Re: Avoid nested "if's"?

From:
=?ISO-8859-1?Q?Erik_Wikstr=F6m?= <Erik-wikstrom@telia.com>
Newsgroups:
comp.lang.c++
Date:
Fri, 11 May 2007 16:19:55 GMT
Message-ID:
<LI01i.111$Tk3.27@newsb.telia.net>
On 2007-05-11 16:00, desktop wrote:

James Kanze wrote:

On May 10, 7:52 pm, desktop <f...@sss.com> wrote:


[snip]

It seems a bit unpractical to implement the visit functionality in the
Bob's so maybe a nested switch is still the best solution for a large
number of objects.


Double dispatch works on types, not on objects. It's the number
of types and of distinct actions which counts.


But each of my objects are instansiated from class. As I have learned
creating a new class is the same as creating a new type. So in my case
if I have 100 different objects I also have 100 classes = 100 types. Its
  these 100 different classes that I make the double dispatch over.

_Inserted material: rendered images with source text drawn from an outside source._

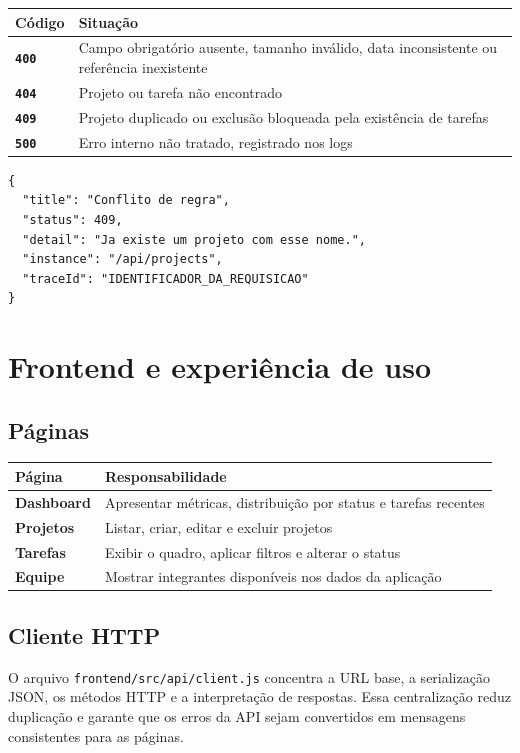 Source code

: \documentclass[12pt,a4paper,openany]{report}
\begin{document}
\begin{tabularx}{\textwidth}{>{\bfseries}p{} X}
\toprule
Código & Situação \\
\midrule
\texttt{400} & Campo obrigatório ausente, tamanho inválido, data inconsistente ou referência inexistente \\
\texttt{404} & Projeto ou tarefa não encontrado \\
\texttt{409} & Projeto duplicado ou exclusão bloqueada pela existência de tarefas \\
\texttt{500} & Erro interno não tratado, registrado nos logs \\
\bottomrule
\end{tabularx}

\begin{lstlisting}
{
  "title": "Conflito de regra",
  "status": 409,
  "detail": "Ja existe um projeto com esse nome.",
  "instance": "/api/projects",
  "traceId": "IDENTIFICADOR_DA_REQUISICAO"
}
\end{lstlisting}

\chapter{Frontend e experiência de uso}

\section{Páginas}

\begin{tabularx}{\textwidth}{>{\bfseries}p{} X}
\toprule
Página & Responsabilidade \\
\midrule
Dashboard & Apresentar métricas, distribuição por status e tarefas recentes \\
Projetos & Listar, criar, editar e excluir projetos \\
Tarefas & Exibir o quadro, aplicar filtros e alterar o status \\
Equipe & Mostrar integrantes disponíveis nos dados da aplicação \\
\bottomrule
\end{tabularx}

\section{Cliente HTTP}

O arquivo \texttt{frontend/src/api/client.js} concentra a URL base, a serialização JSON, os métodos HTTP e a interpretação de respostas. Essa centralização reduz duplicação e garante que os erros da API sejam convertidos em mensagens consistentes para as páginas.
\end{document}

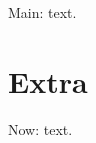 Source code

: \documentclass{article}
\begin{document}
Main:  text.
\appendix
\section{Extra}
Now:  text.
\end{document}
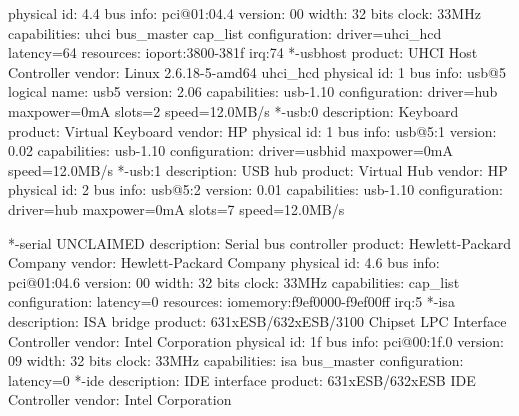 \documentclass[mingoth,a4paper]{jsarticle}
\begin{document}
{{{{{{\begin{commandline}
                physical id: 4.4
                bus info: pci@01:04.4
                version: 00
                width: 32 bits
                clock: 33MHz
                capabilities: uhci bus_master cap_list
                configuration: driver=uhci_hcd latency=64
                resources: ioport:3800-381f irq:74
              *-usbhost
                   product: UHCI Host Controller
                   vendor: Linux 2.6.18-5-amd64 uhci_hcd
                   physical id: 1
                   bus info: usb@5
                   logical name: usb5
                   version: 2.06
                   capabilities: usb-1.10
                   configuration: driver=hub maxpower=0mA slots=2 speed=12.0MB/s
                 *-usb:0
                      description: Keyboard
                      product: Virtual Keyboard
                      vendor: HP
                      physical id: 1
                      bus info: usb@5:1
                      version: 0.02
                      capabilities: usb-1.10
                      configuration: driver=usbhid maxpower=0mA speed=12.0MB/s
                 *-usb:1
                      description: USB hub
                      product: Virtual Hub
                      vendor: HP
                      physical id: 2
                      bus info: usb@5:2
                      version: 0.01
                      capabilities: usb-1.10
                      configuration: driver=hub maxpower=0mA slots=7 speed=12.0MB/s
\end{commandline}
\begin{commandline}
           *-serial UNCLAIMED
                description: Serial bus controller
                product: Hewlett-Packard Company
                vendor: Hewlett-Packard Company
                physical id: 4.6
                bus info: pci@01:04.6
                version: 00
                width: 32 bits
                clock: 33MHz
                capabilities: cap_list
                configuration: latency=0
                resources: iomemory:f9ef0000-f9ef00ff irq:5
        *-isa
             description: ISA bridge
             product: 631xESB/632xESB/3100 Chipset LPC Interface Controller
             vendor: Intel Corporation
             physical id: 1f
             bus info: pci@00:1f.0
             version: 09
             width: 32 bits
             clock: 33MHz
             capabilities: isa bus_master
             configuration: latency=0
        *-ide
             description: IDE interface
             product: 631xESB/632xESB IDE Controller
             vendor: Intel Corporation

\end{commandline}}}}}}}
\end{document}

Yes, but an object is not a class, an object is an instance of a class
and all instances of a specific class have the same type (namely the class).

Consider the following:

// Declare a class Foo
class Foo {
   int i;
public:
   Foo(int i_) :i(i_) {}
};

// Create a vector storing objects of type Foo
std::vector<Foo> foos;

// Create 100 Foo-objects
for (int i = 0; i < 100; ++i)
   foos.push_back(Foo(i));

Here I have 1 class (Foo) which is the same as having one type, but I
have 100 distinct objects, all instances of the Foo class.